> What you need to do: Some of the lines below need repeating. Reproduce exactly those between the lines holding "centroid() -> (x, y)" and "convolve()¶", inclusive.

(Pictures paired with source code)
[Start of Attachment]

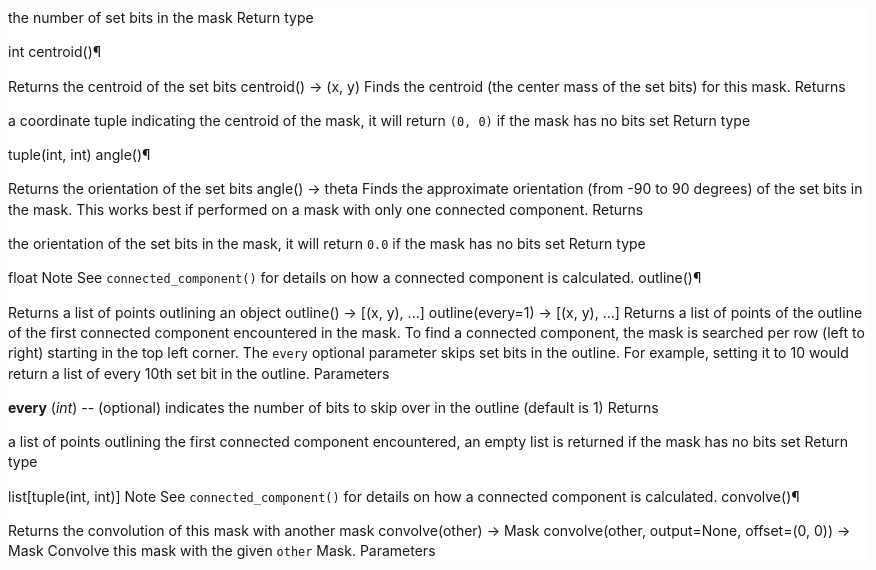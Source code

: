 the number of set bits in the mask
Return type
    
int
centroid()¶
    
Returns the centroid of the set bits
centroid() -> (x, y)
Finds the centroid (the center mass of the set bits) for this mask.
Returns
    
a coordinate tuple indicating the centroid of the mask, it will return `(0, 0)` if the mask has no bits set
Return type
    
tuple(int, int)
angle()¶
    
Returns the orientation of the set bits
angle() -> theta
Finds the approximate orientation (from -90 to 90 degrees) of the set bits in the mask. This works best if performed on a mask with only one connected component.
Returns
    
the orientation of the set bits in the mask, it will return `0.0` if the mask has no bits set
Return type
    
float
Note
See `connected_component()` for details on how a connected component is calculated.
outline()¶
    
Returns a list of points outlining an object
outline() -> [(x, y), ...]
outline(every=1) -> [(x, y), ...]
Returns a list of points of the outline of the first connected component encountered in the mask. To find a connected component, the mask is searched per row (left to right) starting in the top left corner.
The `every` optional parameter skips set bits in the outline. For example, setting it to 10 would return a list of every 10th set bit in the outline.
Parameters
    
**every** (_int_) -- (optional) indicates the number of bits to skip over in the outline (default is 1)
Returns
    
a list of points outlining the first connected component encountered, an empty list is returned if the mask has no bits set
Return type
    
list[tuple(int, int)]
Note
See `connected_component()` for details on how a connected component is calculated.
convolve()¶
    
Returns the convolution of this mask with another mask
convolve(other) -> Mask
convolve(other, output=None, offset=(0, 0)) -> Mask
Convolve this mask with the given `other` Mask.
Parameters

[End of Attachment]

> Result of this task:
centroid() -> (x, y)
Finds the centroid (the center mass of the set bits) for this mask.
Returns
    
a coordinate tuple indicating the centroid of the mask, it will return `(0, 0)` if the mask has no bits set
Return type
    
tuple(int, int)
angle()¶
    
Returns the orientation of the set bits
angle() -> theta
Finds the approximate orientation (from -90 to 90 degrees) of the set bits in the mask. This works best if performed on a mask with only one connected component.
Returns
    
the orientation of the set bits in the mask, it will return `0.0` if the mask has no bits set
Return type
    
float
Note
See `connected_component()` for details on how a connected component is calculated.
outline()¶
    
Returns a list of points outlining an object
outline() -> [(x, y), ...]
outline(every=1) -> [(x, y), ...]
Returns a list of points of the outline of the first connected component encountered in the mask. To find a connected component, the mask is searched per row (left to right) starting in the top left corner.
The `every` optional parameter skips set bits in the outline. For example, setting it to 10 would return a list of every 10th set bit in the outline.
Parameters
    
**every** (_int_) -- (optional) indicates the number of bits to skip over in the outline (default is 1)
Returns
    
a list of points outlining the first connected component encountered, an empty list is returned if the mask has no bits set
Return type
    
list[tuple(int, int)]
Note
See `connected_component()` for details on how a connected component is calculated.
convolve()¶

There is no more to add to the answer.